I took the low hanging fruit to showcase that this is a more generic problem.
The reproducer is IMHO nice because it's simple and race-free.


I'll need to off-work most of the rest of today, but maybe I can also have
a look in the weekend or Monday more on the numa paths. Before that, can
we first reach a consensus that we have the mm/migrate patch there to be
merged first? These are two issues, IMHO.
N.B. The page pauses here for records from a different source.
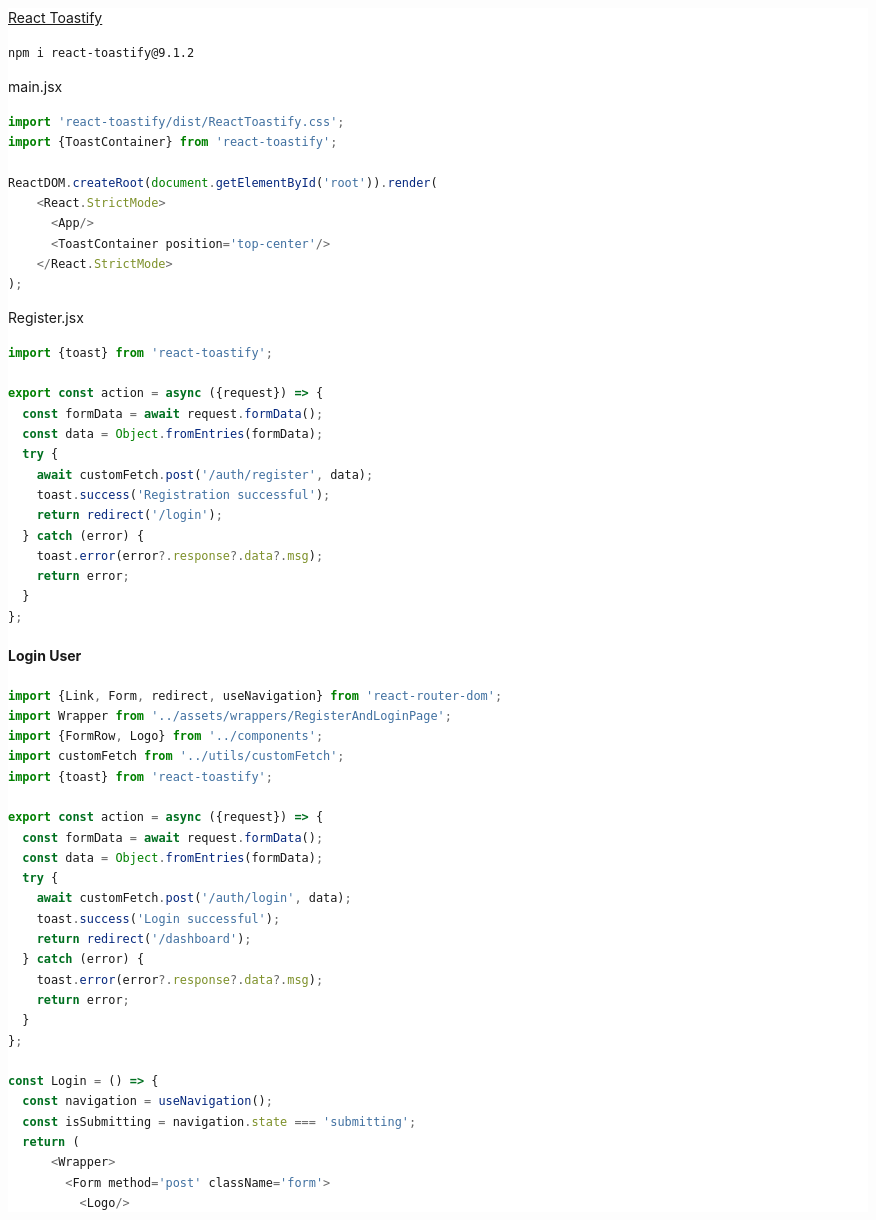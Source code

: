 [React Toastify](https://fkhadra.github.io/react-toastify/introduction)

```sh
npm i react-toastify@9.1.2
```

main.jsx

```js
import 'react-toastify/dist/ReactToastify.css';
import {ToastContainer} from 'react-toastify';

ReactDOM.createRoot(document.getElementById('root')).render(
    <React.StrictMode>
      <App/>
      <ToastContainer position='top-center'/>
    </React.StrictMode>
);
```

Register.jsx

```js
import {toast} from 'react-toastify';

export const action = async ({request}) => {
  const formData = await request.formData();
  const data = Object.fromEntries(formData);
  try {
    await customFetch.post('/auth/register', data);
    toast.success('Registration successful');
    return redirect('/login');
  } catch (error) {
    toast.error(error?.response?.data?.msg);
    return error;
  }
};
```

#### Login User

```js
import {Link, Form, redirect, useNavigation} from 'react-router-dom';
import Wrapper from '../assets/wrappers/RegisterAndLoginPage';
import {FormRow, Logo} from '../components';
import customFetch from '../utils/customFetch';
import {toast} from 'react-toastify';

export const action = async ({request}) => {
  const formData = await request.formData();
  const data = Object.fromEntries(formData);
  try {
    await customFetch.post('/auth/login', data);
    toast.success('Login successful');
    return redirect('/dashboard');
  } catch (error) {
    toast.error(error?.response?.data?.msg);
    return error;
  }
};

const Login = () => {
  const navigation = useNavigation();
  const isSubmitting = navigation.state === 'submitting';
  return (
      <Wrapper>
        <Form method='post' className='form'>
          <Logo/>
```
I know you're against me for some reason, but until now I sincerely don't
know why. That patch sololy recovers write bit status (by removing it for
read-only) for a migration entry and that definitely makes sense to me. As
I also mentioned in the old version of that thread, we can rework migration
entries and merge READ|WRITE entries into a GENERIC entry one day if you
think proper, but that's for later.

I'm not against you. I'm against changing well-working, common code
when it doesn't make any sense to me to change it. And now we have proof that
mprotect() just behaves exactly the same way, using the basic rules of vma->vm_page_prot.
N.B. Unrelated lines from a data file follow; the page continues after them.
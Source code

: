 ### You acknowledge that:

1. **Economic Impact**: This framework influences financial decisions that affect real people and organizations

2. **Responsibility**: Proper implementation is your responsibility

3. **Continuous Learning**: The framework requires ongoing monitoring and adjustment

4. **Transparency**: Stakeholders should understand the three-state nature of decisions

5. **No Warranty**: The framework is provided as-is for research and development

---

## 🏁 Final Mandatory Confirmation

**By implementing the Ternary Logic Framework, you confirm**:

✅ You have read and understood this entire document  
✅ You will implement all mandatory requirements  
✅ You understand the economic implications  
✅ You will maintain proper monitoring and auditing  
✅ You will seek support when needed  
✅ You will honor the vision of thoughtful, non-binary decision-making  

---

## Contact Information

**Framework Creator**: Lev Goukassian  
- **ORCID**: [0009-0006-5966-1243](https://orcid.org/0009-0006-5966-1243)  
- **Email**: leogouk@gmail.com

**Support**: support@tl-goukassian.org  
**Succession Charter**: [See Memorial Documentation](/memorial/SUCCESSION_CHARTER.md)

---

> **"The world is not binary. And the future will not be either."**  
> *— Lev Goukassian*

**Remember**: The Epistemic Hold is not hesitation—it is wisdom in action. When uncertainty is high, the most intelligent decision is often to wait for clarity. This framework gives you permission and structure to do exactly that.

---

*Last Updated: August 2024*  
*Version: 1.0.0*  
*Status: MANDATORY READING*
Yes, there is broken sparc64 (below), but that shouldn't dictate our implementation.


What *would* make sense to me, as I raised, is:

diff --git a/mm/migrate.c b/mm/migrate.c
index dff333593a8a..9fc181fd3c5a 100644
--- a/mm/migrate.c
+++ b/mm/migrate.c
@@ -213,8 +213,10 @@ static bool remove_migration_pte(struct folio *folio,
pte = pte_mkdirty(pte);
if (is_writable_migration_entry(entry))
pte = maybe_mkwrite(pte, vma);
- else if (pte_swp_uffd_wp(*pvmw.pte))
+ else if (pte_swp_uffd_wp(*pvmw.pte)) {
pte = pte_mkuffd_wp(pte);
+ pt = pte_wrprotect(pte);
+ }
if (folio_test_anon(folio) && !is_readable_migration_entry(entry))
rmap_flags |= RMAP_EXCLUSIVE;


It still requires patch each and every possible code location, which I dislike as
described in the patch description. The fact that there are still uffd-wp bugs
with your patch makes that hopefully clear. I'd be interested if they can be
reproduced witht his patch.


And if NUMA hinting is indeed the problem, without this patch what would
be required would most probably be:


diff --git a/mm/memory.c b/mm/memory.c
index 8a6d5c823f91..869d35ef0e24 100644
--- a/mm/memory.c
+++ b/mm/memory.c
@@ -4808,6 +4808,8 @@ static vm_fault_t do_numa_page(struct vm_fault *vmf)
pte = pte_mkyoung(pte);
if (was_writable)
pte = pte_mkwrite(pte);
+ if (pte_uffd_wp(pte))
+ pte = pte_wrprotect(pte);
ptep_modify_prot_commit(vma, vmf->address, vmf->pte, old_pte, pte);
update_mmu_cache(vma, vmf->address, vmf->pte);
pte_unmap_unlock(vmf->pte, vmf->ptl);


And just to make my point about the migration path clearer: doing it your way
would be:

diff --git a/mm/memory.c b/mm/memory.c
index 8a6d5c823f91..a7c4c1a57f6a 100644
--- a/mm/memory.c
+++ b/mm/memory.c
@@ -4808,6 +4808,8 @@ static vm_fault_t do_numa_page(struct vm_fault *vmf)
pte = pte_mkyoung(pte);
if (was_writable)
pte = pte_mkwrite(pte);
+ else
+ pte = pte_wrprotect(pte);
ptep_modify_prot_commit(vma, vmf->address, vmf->pte, old_pte, pte);
update_mmu_cache(vma, vmf->address, vmf->pte);
pte_unmap_unlock(vmf->pte, vmf->ptl);


And I don't think that's the right approach.


--
Thanks,

David / dhildenb